▶ _Problem details_: Nothing should appear in the answer except the lines from the one containing "5.python-dotenv" through the end of the records below, written out exactly.

▶ _Listed entries_:
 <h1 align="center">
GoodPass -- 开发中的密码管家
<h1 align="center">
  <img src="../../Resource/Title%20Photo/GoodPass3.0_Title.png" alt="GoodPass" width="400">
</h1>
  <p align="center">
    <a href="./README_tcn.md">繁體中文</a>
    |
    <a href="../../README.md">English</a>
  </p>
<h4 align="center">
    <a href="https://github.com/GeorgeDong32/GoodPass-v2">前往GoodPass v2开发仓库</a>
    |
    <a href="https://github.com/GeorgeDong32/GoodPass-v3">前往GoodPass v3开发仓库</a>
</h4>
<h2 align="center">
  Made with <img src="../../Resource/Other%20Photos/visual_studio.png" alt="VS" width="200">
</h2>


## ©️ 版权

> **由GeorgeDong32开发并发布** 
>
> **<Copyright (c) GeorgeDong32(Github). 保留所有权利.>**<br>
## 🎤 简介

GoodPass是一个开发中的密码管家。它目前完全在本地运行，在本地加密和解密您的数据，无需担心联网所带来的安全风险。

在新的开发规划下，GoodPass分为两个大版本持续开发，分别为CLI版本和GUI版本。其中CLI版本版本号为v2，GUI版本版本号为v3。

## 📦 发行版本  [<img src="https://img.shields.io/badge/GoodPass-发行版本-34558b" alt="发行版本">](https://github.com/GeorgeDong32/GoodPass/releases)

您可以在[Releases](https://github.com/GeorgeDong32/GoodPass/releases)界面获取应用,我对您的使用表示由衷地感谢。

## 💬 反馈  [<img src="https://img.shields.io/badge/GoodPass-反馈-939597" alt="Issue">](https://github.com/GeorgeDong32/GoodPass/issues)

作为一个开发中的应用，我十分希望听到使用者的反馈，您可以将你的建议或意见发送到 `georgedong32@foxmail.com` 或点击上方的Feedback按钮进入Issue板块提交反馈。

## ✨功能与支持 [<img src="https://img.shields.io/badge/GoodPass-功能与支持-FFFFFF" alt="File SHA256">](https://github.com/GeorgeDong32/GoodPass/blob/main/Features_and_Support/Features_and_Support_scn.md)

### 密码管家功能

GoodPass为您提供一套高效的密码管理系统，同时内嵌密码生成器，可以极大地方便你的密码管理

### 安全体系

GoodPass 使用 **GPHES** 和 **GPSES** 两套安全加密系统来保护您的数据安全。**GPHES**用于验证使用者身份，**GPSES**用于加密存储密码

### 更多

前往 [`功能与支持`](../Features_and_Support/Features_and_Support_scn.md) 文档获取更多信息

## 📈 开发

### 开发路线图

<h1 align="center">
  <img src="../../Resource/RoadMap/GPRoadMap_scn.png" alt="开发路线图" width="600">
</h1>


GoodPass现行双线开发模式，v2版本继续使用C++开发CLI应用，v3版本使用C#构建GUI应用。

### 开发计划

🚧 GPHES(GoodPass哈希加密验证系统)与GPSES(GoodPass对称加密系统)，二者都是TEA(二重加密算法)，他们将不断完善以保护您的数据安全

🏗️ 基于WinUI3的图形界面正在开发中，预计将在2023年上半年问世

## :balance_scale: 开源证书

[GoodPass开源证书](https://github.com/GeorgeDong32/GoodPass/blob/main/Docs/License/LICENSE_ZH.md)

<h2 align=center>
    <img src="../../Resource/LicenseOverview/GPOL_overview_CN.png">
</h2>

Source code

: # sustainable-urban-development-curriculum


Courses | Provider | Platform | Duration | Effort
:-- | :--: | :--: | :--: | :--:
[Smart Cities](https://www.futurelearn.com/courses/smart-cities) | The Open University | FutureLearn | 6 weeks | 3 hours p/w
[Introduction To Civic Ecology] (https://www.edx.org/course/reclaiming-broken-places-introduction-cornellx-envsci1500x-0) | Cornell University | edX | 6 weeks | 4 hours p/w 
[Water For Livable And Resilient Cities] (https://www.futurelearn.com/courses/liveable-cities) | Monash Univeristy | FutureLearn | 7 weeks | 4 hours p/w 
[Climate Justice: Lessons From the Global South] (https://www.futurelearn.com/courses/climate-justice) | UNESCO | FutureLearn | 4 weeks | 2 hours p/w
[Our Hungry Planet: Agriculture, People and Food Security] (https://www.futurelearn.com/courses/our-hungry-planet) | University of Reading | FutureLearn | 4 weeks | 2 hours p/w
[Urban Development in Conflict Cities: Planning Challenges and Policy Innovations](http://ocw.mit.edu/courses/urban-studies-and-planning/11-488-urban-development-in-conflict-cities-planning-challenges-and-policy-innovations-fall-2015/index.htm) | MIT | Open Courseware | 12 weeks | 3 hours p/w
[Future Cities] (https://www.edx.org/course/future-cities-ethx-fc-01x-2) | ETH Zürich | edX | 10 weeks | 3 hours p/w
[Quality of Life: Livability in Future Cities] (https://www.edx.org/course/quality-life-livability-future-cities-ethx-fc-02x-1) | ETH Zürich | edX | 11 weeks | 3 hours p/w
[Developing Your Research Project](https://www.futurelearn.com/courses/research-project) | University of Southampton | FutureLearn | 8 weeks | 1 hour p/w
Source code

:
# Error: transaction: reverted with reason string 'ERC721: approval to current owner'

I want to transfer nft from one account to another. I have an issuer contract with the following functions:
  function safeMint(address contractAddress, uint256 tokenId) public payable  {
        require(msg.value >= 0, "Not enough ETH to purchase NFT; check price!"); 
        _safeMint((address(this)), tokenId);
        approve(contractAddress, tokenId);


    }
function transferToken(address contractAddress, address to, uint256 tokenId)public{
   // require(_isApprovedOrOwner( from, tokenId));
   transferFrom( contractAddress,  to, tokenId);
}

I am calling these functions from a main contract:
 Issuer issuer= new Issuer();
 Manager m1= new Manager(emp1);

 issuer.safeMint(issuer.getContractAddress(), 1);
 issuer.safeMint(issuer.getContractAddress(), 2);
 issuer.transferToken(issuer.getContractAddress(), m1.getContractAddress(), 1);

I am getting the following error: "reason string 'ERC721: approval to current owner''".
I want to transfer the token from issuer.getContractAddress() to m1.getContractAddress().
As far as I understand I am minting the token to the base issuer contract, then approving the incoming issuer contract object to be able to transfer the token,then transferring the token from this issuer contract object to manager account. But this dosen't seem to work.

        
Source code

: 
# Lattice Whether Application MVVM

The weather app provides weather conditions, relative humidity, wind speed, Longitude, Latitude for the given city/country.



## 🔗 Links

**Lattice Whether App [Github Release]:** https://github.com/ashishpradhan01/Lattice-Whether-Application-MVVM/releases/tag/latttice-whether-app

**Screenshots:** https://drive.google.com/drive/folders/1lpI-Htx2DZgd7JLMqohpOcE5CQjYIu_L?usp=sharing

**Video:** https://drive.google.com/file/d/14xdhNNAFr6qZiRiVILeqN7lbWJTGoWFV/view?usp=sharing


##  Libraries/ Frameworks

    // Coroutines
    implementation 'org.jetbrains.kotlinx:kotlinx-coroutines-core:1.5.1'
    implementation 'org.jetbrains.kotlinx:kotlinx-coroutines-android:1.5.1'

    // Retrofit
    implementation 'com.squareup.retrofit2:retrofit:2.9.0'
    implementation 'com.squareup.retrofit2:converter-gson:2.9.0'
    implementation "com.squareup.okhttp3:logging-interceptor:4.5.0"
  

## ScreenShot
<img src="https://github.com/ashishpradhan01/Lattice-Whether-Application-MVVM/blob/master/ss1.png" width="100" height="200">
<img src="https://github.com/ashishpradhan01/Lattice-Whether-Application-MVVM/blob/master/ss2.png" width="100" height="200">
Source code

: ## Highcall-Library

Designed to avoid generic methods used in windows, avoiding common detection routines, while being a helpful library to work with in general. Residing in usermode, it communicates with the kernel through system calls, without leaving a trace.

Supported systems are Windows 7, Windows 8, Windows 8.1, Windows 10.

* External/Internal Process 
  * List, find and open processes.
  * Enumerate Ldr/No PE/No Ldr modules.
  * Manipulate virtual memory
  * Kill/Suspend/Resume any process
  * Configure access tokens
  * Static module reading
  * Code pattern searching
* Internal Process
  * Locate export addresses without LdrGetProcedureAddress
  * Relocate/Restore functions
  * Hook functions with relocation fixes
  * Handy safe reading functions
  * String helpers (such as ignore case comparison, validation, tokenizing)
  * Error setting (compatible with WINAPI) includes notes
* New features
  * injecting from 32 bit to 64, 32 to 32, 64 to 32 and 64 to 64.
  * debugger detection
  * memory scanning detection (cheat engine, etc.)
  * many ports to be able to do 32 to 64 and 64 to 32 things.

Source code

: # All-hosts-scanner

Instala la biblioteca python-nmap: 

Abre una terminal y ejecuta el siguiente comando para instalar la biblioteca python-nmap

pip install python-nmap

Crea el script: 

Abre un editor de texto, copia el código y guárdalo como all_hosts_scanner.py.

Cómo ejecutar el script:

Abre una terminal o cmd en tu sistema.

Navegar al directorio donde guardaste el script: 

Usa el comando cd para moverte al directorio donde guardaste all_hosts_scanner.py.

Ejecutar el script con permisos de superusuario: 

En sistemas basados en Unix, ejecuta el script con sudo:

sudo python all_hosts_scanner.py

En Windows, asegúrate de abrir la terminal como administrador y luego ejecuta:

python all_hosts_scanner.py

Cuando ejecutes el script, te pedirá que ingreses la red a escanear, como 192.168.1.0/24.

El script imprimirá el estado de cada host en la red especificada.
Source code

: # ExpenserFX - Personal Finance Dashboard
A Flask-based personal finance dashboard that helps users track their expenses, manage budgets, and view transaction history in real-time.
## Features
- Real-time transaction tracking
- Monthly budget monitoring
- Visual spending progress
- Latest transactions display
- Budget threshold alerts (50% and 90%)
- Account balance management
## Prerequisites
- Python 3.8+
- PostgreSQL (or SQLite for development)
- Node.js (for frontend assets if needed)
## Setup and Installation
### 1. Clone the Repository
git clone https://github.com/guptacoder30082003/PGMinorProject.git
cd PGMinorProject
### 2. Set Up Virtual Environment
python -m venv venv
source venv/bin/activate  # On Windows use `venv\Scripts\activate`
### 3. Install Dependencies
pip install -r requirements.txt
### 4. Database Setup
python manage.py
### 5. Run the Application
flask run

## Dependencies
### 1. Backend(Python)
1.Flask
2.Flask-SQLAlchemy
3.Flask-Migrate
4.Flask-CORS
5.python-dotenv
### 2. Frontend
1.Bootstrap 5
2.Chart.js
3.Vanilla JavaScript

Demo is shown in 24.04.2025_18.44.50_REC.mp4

▶ _Answer box_:
5.python-dotenv
### 2. Frontend
1.Bootstrap 5
2.Chart.js
3.Vanilla JavaScript

Demo is shown in 24.04.2025_18.44.50_REC.mp4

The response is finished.